A new SEC proposal has a serious change hidden within its complex language.

Coin Center files a comment explaining why it is unconstitutional.

Today Coin Center filed a comment letter with the Securities and Exchange Commission on its proposed rulemaking regarding the definition of ‘exchange’ and Alternative Trading Systems. Bottom line: The Commission’s proposed redefinition of “exchange” violates the First Amendment by requiring a license to speak–even of open source developers. It’s unconstitutional and they should change it. Our comment explains why the First Amendment arguments against the proposed rule are strong and why the Supreme Court is poised to rule against the SEC should it finalize this new rule as drafted. The proposed rule alters the definition of “exchange” (and therefore who must register) but it never mentions crypto or defi once in its 200 pages.

The effect of the definition on open source software developers is nonetheless clear: anyone writing or distributing DEX software would be violating the law if they don’t register. The current definition regulated conduct: “bringing together orders” and “using methods” to effectuate trades. The new proposed definition would regulate speech as speech: “bringing together buyers and sellers” and “making available” “communications protocols”

Prior restraints on expressive conduct (flag burning) or professional conduct that includes speech (licensing lawyers) are sometimes constitutional, restraints on speech as speech (mere publication or communication) are always unconstitutional. Indeed, this has all happened before. In 1985 the SEC tried to ban folks from publishing stock tip newsletters. The Court said that the ban violated the plaintiff’s First Amendment rights. The majority interpreted the statute as not including mere publication and found that SEC’s interpretation inappropriately broad.

A concurrence from Justice White found that the statute had intended to limit and ban mere publications and was, therefore, unconstitutional as applied. Justice White created a test for when legitimate professional conduct regulation strays into the illegitimate territory of speech censorship. Justice White’s test demanded that securities regulation be focused narrowly on persons who “take the affairs of a client personally in hand and purport to exercise judgment on behalf of the client in the light of the client’s individual needs and circumstances.” And he cited a boatload of similar cases, for example Thomas v. Collins: Speaking about labor rights and worker organization? Speech, the state can’t require registration. But personally collecting union dues and offering union benefits? That’s conduct and can be subject to registration.

As we describe in detail, today’s Supreme Court is even more likely to protect speech rights than the Court in 1985. We believe they would adopt Justice White’s “take the affairs of a client personally in hand” standard wholesale and invalidate any attempt to apply exchange registration requirements to persons who merely publish or republish software on open blockchain networks.
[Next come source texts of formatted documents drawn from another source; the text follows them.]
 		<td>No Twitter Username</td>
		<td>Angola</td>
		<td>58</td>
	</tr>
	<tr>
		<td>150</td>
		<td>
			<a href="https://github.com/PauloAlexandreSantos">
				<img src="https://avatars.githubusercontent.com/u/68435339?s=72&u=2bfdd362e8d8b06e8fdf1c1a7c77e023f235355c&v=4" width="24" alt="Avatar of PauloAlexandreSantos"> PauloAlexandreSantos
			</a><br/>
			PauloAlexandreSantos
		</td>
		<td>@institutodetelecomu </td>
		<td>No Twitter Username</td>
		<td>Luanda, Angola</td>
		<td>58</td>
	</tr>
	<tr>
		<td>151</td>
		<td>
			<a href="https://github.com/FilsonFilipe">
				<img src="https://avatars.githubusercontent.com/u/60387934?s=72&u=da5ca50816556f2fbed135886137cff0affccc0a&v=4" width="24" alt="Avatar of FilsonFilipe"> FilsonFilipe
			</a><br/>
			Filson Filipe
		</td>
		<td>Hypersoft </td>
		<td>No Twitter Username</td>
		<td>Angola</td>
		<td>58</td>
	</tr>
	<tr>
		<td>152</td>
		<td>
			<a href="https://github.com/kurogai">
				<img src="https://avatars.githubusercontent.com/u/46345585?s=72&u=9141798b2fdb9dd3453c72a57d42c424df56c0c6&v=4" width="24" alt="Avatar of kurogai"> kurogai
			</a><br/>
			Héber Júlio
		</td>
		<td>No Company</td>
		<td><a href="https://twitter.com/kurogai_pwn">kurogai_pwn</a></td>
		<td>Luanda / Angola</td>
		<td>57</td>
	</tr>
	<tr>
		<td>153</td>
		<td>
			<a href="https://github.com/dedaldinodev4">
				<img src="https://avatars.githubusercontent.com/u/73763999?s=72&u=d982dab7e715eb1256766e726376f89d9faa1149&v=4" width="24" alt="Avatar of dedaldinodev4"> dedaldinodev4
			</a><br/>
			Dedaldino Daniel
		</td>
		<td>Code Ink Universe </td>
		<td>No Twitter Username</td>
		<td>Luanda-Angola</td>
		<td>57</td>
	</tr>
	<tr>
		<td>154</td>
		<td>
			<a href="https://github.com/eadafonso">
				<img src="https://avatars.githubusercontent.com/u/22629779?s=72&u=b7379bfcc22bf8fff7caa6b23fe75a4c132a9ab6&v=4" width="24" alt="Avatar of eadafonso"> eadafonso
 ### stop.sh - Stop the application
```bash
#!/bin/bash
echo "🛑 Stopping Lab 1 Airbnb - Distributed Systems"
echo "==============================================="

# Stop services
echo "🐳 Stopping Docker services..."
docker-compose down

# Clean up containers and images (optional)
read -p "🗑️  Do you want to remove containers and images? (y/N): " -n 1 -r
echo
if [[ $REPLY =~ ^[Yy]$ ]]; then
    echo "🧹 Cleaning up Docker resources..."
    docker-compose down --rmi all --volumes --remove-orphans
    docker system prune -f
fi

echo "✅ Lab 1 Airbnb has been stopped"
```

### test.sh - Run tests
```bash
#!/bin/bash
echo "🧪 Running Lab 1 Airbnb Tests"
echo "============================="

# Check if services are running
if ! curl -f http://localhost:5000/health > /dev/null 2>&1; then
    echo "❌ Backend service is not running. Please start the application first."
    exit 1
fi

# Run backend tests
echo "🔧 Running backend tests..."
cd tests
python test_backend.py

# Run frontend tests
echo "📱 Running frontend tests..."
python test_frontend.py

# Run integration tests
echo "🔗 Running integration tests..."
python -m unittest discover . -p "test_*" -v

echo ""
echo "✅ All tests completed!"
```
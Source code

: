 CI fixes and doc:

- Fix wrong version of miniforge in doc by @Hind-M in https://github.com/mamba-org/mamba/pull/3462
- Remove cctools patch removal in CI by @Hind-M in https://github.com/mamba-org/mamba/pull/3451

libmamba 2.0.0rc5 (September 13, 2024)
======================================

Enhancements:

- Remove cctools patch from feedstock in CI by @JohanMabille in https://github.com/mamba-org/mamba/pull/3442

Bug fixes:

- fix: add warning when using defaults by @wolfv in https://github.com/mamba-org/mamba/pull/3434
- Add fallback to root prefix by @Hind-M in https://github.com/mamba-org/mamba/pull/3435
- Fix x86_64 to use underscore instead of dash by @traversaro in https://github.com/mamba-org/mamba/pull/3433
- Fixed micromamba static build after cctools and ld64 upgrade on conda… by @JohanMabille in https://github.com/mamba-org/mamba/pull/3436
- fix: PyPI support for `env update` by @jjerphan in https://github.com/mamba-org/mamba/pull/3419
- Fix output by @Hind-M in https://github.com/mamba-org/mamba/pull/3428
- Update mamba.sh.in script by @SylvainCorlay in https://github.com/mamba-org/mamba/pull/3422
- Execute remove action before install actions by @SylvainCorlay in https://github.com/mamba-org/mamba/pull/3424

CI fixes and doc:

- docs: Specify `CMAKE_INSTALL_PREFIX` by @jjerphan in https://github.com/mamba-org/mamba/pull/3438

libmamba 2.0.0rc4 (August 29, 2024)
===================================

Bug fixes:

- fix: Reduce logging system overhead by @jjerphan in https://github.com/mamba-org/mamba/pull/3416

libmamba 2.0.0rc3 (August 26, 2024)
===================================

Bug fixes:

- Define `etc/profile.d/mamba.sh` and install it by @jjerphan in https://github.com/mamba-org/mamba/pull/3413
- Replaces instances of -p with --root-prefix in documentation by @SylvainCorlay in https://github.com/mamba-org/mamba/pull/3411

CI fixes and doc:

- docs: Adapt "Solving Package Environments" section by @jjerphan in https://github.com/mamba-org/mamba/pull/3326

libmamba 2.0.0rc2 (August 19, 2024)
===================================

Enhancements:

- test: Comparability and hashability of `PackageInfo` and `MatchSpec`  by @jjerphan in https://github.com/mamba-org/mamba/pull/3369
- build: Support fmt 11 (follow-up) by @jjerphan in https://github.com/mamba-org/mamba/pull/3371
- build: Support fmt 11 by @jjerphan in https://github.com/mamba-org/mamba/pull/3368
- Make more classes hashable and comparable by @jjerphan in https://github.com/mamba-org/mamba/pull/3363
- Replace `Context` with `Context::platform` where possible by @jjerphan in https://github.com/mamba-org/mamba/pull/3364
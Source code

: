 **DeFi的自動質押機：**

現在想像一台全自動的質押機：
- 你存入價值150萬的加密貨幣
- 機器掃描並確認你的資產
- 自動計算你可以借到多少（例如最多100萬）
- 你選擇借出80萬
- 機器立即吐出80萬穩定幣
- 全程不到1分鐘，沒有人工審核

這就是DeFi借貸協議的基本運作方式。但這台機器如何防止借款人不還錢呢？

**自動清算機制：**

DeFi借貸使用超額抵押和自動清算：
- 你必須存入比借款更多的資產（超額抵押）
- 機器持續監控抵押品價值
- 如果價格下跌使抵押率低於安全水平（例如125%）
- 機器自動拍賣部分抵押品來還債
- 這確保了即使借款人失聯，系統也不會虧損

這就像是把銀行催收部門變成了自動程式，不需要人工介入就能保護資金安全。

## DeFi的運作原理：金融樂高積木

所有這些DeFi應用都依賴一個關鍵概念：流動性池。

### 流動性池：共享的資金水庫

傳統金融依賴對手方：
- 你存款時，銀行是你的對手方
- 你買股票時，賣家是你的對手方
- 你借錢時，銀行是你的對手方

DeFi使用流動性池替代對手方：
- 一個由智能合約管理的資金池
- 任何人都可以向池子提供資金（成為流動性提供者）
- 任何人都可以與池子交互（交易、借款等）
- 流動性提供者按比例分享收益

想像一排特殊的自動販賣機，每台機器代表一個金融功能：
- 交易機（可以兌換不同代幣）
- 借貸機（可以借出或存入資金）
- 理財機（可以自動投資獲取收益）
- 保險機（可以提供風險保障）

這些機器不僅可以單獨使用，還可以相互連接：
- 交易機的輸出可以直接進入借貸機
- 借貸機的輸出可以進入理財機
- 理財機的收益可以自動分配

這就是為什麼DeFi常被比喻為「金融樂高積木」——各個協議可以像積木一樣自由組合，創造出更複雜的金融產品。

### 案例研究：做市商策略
You can get a sense of their position from Sorrell v IMS Health, a case in which Vermont laws banning the sale and distribution of prescription information (which doctor prescribed which drugs) by pharmaceutical companies was found unconstitutional.

That case (which we wrote about in our 2019 paper on DEX and the Constitution) both (1) reaffirms that mere data (let alone software) is protected speech and (2) commercial speech gets no lesser protection than regular speech if there is content-based and viewpoint discrimination. Just like the Vermont law in Sorrell, the SEC’s proposed rule is entirely content-based: is the content you are making available a “communications protocol” or not? And it is viewpoint discrimination: general purpose communications protocols are exempt, but those that might allow people to freely trade securities peer-to-peer are not. As we know, people have very strong views about disintermediation and financial freedom.

Finally, another recent change in the Court’s jurisprudence means it will be even easier to challenge this rule should it become final. In Americans for Prosperity v. Bonta, the Court made clear that pre-enforcement facial challenges can be brought to protect speech rights. That is, we don’t need to wait to sue the SEC, it can happen as soon as the rule is final.

But we would rather not have anyone have to sue the SEC. As we conclude, former Commissioner Roberta Karmel gave a stirring speech about the intersection of our speech rights and securities regulations, and recounted how a proposed rule about advertisements was narrowed to protect speech. And current Commissioner Hester Peirce has been a true champion of these rights, dissenting from this rulemaking and sounding the alarm for civil liberties groups. The chairman and the other commissioners should learn from these wise perspectives spanning half a century.

The SEC should narrow the definition of “exchange” to true professional conduct (following Justice White’s standard) before finalizing the rule. Otherwise they will chill substantial protected speech, quash innovation on our shores, and face an unfriendly Court that’s primed to vindicate our First Amendment freedoms.